MATERIAL TO PROCESS:
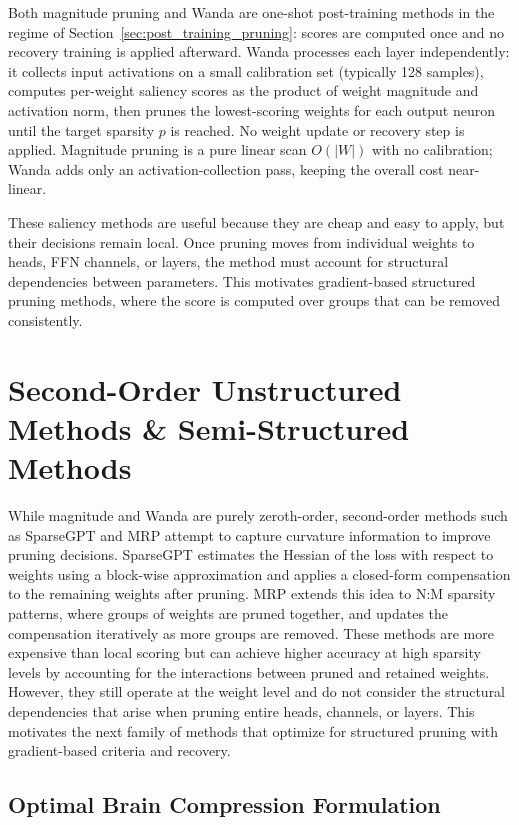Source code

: Both magnitude pruning and Wanda are one-shot post-training methods in the regime of Section~\ref{sec:post_training_pruning}: scores are computed once and no recovery training is applied afterward. Wanda processes each layer independently: it collects input activations on a small calibration set (typically 128 samples), computes per-weight saliency scores as the product of weight magnitude and activation norm, then prunes the lowest-scoring weights for each output neuron until the target sparsity $p$ is reached. No weight update or recovery step is applied. Magnitude pruning is a pure linear scan $O(|W|)$ with no calibration; Wanda adds only an activation-collection pass, keeping the overall cost near-linear.

These saliency methods are useful because they are cheap and easy to apply, but their decisions remain local. Once pruning moves from individual weights to heads, FFN channels, or layers, the method must account for structural dependencies between parameters. This motivates gradient-based structured pruning methods, where the score is computed over groups that can be removed consistently.

\methodsep

\section{Second-Order Unstructured Methods \& Semi-Structured Methods}
While magnitude and Wanda are purely zeroth-order, second-order methods such as SparseGPT \cite{frantar2023sparsegpt} and MRP \cite{kwon2022fast} attempt to capture curvature information to improve pruning decisions. SparseGPT estimates the Hessian of the loss with respect to weights using a block-wise approximation and applies a closed-form compensation to the remaining weights after pruning. MRP extends this idea to N:M sparsity patterns, where groups of weights are pruned together, and updates the compensation iteratively as more groups are removed. These methods are more expensive than local scoring but can achieve higher accuracy at high sparsity levels by accounting for the interactions between pruned and retained weights. However, they still operate at the weight level and do not consider the structural dependencies that arise when pruning entire heads, channels, or layers. This motivates the next family of methods that optimize for structured pruning with gradient-based criteria and recovery.

\subsection{Optimal Brain Compression Formulation}

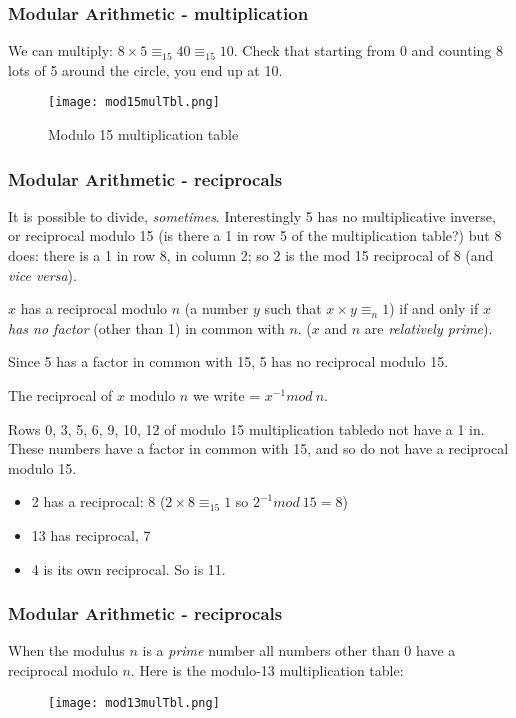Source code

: \documentclass[10pt, hyperref={pdfpagelabels=false}]{beamer}
\begin{document}
\begin{frame}
\frametitle{Modular Arithmetic - multiplication}
We can multiply: $8 \times 5 \equiv_{15} 40 \equiv_{15} 10$. Check that starting from 0
and counting 8 lots of 5 around the circle, you end up at 10.

\begin{figure}
\caption{Modulo 15 multiplication table}
\texttt{[image: mod15mulTbl.png]}
\end{figure}
\end{frame}

\begin{frame}
\frametitle{Modular Arithmetic - reciprocals}
It is possible to divide, \emph{sometimes}. Interestingly 5 has no multiplicative
inverse, or reciprocal modulo 15 (is there a 1 in row 5 of the multiplication table?)
 but 8 does: there is a 1  in row 8, in column 2; so 2 is the mod 15 reciprocal of 8 (and \emph{vice versa}).

$x$ has a {\color{blue}reciprocal modulo $n$} (a number $y$ such that $x \times y \equiv_n 1$) if and only if $x$ \emph{has no factor} (other than 1) in common with $n$. ($x$ and $n$ are \emph{relatively prime}).

Since 5 has a factor in common with 15, 5 has no reciprocal modulo 15.

The reciprocal of $x$ modulo $n$ we write = $x^{-1} mod~n$.

Rows 0, 3, 5, 6, 9, 10, 12 of modulo 15 multiplication tabledo not have a 1 in. These numbers have a factor in common with 15, and so do not have a reciprocal modulo 15.

\begin{itemize}
\item 2 has a reciprocal: 8 ($2 \times 8 \equiv_{15} 1$ so $2^{-1} mod~15 = 8$)
\item 13 has reciprocal, 7
\item 4 is its own reciprocal. So is 11.
\end{itemize}
\end{frame}

\begin{frame}
\frametitle{Modular Arithmetic - reciprocals}
When the modulus $n$ is a \emph{\color{blue}prime} number all numbers other than 0 have a reciprocal modulo $n$. Here is the modulo-13 multiplication table:

\begin{figure}
\texttt{[image: mod13mulTbl.png]}
\end{figure}
\end{frame}
\end{document}
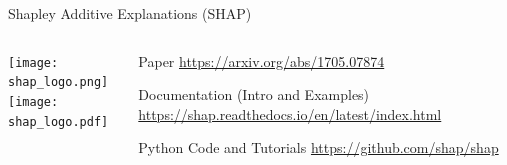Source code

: \documentclass[ignorenonframetext,xcolor=x11names]{beamer}
\begin{document}
\begin{frame}{Shapley Additive Explanations (SHAP)}
\small
\begin{columns}
\begin{column}{0.25\textwidth}
\centering

\texttt{[image: shap\_logo.png]} \\

\vspace{\baselineskip}
\texttt{[image: shap\_logo.pdf]}
\end{column}
\begin{column}{0.75\textwidth}
\begin{block}{Paper}
\url{https://arxiv.org/abs/1705.07874}
\end{block}

\begin{block}{Documentation (Intro and Examples)}
\url{https://shap.readthedocs.io/en/latest/index.html}
\end{block}

\begin{block}{Python Code and Tutorials}
\url{https://github.com/shap/shap}
\end{block}
\end{column}
\end{columns}

\end{frame}


\end{document}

TASK PROMPT: Transcribe every entry exactly, leaving out the pictures.

REPLY:
Source code

: Both magnitude pruning and Wanda are one-shot post-training methods in the regime of Section~\ref{sec:post_training_pruning}: scores are computed once and no recovery training is applied afterward. Wanda processes each layer independently: it collects input activations on a small calibration set (typically 128 samples), computes per-weight saliency scores as the product of weight magnitude and activation norm, then prunes the lowest-scoring weights for each output neuron until the target sparsity $p$ is reached. No weight update or recovery step is applied. Magnitude pruning is a pure linear scan $O(|W|)$ with no calibration; Wanda adds only an activation-collection pass, keeping the overall cost near-linear.

These saliency methods are useful because they are cheap and easy to apply, but their decisions remain local. Once pruning moves from individual weights to heads, FFN channels, or layers, the method must account for structural dependencies between parameters. This motivates gradient-based structured pruning methods, where the score is computed over groups that can be removed consistently.

\methodsep

\section{Second-Order Unstructured Methods \& Semi-Structured Methods}
While magnitude and Wanda are purely zeroth-order, second-order methods such as SparseGPT \cite{frantar2023sparsegpt} and MRP \cite{kwon2022fast} attempt to capture curvature information to improve pruning decisions. SparseGPT estimates the Hessian of the loss with respect to weights using a block-wise approximation and applies a closed-form compensation to the remaining weights after pruning. MRP extends this idea to N:M sparsity patterns, where groups of weights are pruned together, and updates the compensation iteratively as more groups are removed. These methods are more expensive than local scoring but can achieve higher accuracy at high sparsity levels by accounting for the interactions between pruned and retained weights. However, they still operate at the weight level and do not consider the structural dependencies that arise when pruning entire heads, channels, or layers. This motivates the next family of methods that optimize for structured pruning with gradient-based criteria and recovery.

\subsection{Optimal Brain Compression Formulation}

Source code

: \documentclass[10pt, hyperref={pdfpagelabels=false}]{beamer}
\begin{document}
\begin{frame}
\frametitle{Modular Arithmetic - multiplication}
We can multiply: $8 \times 5 \equiv_{15} 40 \equiv_{15} 10$. Check that starting from 0
and counting 8 lots of 5 around the circle, you end up at 10.

\begin{figure}
\caption{Modulo 15 multiplication table}
\texttt{[image: mod15mulTbl.png]}
\end{figure}
\end{frame}

\begin{frame}
\frametitle{Modular Arithmetic - reciprocals}
It is possible to divide, \emph{sometimes}. Interestingly 5 has no multiplicative
inverse, or reciprocal modulo 15 (is there a 1 in row 5 of the multiplication table?)
 but 8 does: there is a 1  in row 8, in column 2; so 2 is the mod 15 reciprocal of 8 (and \emph{vice versa}).

$x$ has a {\color{blue}reciprocal modulo $n$} (a number $y$ such that $x \times y \equiv_n 1$) if and only if $x$ \emph{has no factor} (other than 1) in common with $n$. ($x$ and $n$ are \emph{relatively prime}).

Since 5 has a factor in common with 15, 5 has no reciprocal modulo 15.

The reciprocal of $x$ modulo $n$ we write = $x^{-1} mod~n$.

Rows 0, 3, 5, 6, 9, 10, 12 of modulo 15 multiplication tabledo not have a 1 in. These numbers have a factor in common with 15, and so do not have a reciprocal modulo 15.

\begin{itemize}
\item 2 has a reciprocal: 8 ($2 \times 8 \equiv_{15} 1$ so $2^{-1} mod~15 = 8$)
\item 13 has reciprocal, 7
\item 4 is its own reciprocal. So is 11.
\end{itemize}
\end{frame}

\begin{frame}
\frametitle{Modular Arithmetic - reciprocals}
When the modulus $n$ is a \emph{\color{blue}prime} number all numbers other than 0 have a reciprocal modulo $n$. Here is the modulo-13 multiplication table:

\begin{figure}
\texttt{[image: mod13mulTbl.png]}
\end{figure}
\end{frame}
\end{document}
Source code

: \documentclass[ignorenonframetext,xcolor=x11names]{beamer}
\begin{document}
\begin{frame}{Shapley Additive Explanations (SHAP)}
\small
\begin{columns}
\begin{column}{0.25\textwidth}
\centering

\texttt{[image: shap\_logo.png]} \\

\vspace{\baselineskip}
\texttt{[image: shap\_logo.pdf]}
\end{column}
\begin{column}{0.75\textwidth}
\begin{block}{Paper}
\url{https://arxiv.org/abs/1705.07874}
\end{block}

\begin{block}{Documentation (Intro and Examples)}
\url{https://shap.readthedocs.io/en/latest/index.html}
\end{block}

\begin{block}{Python Code and Tutorials}
\url{https://github.com/shap/shap}
\end{block}
\end{column}
\end{columns}

\end{frame}


\end{document}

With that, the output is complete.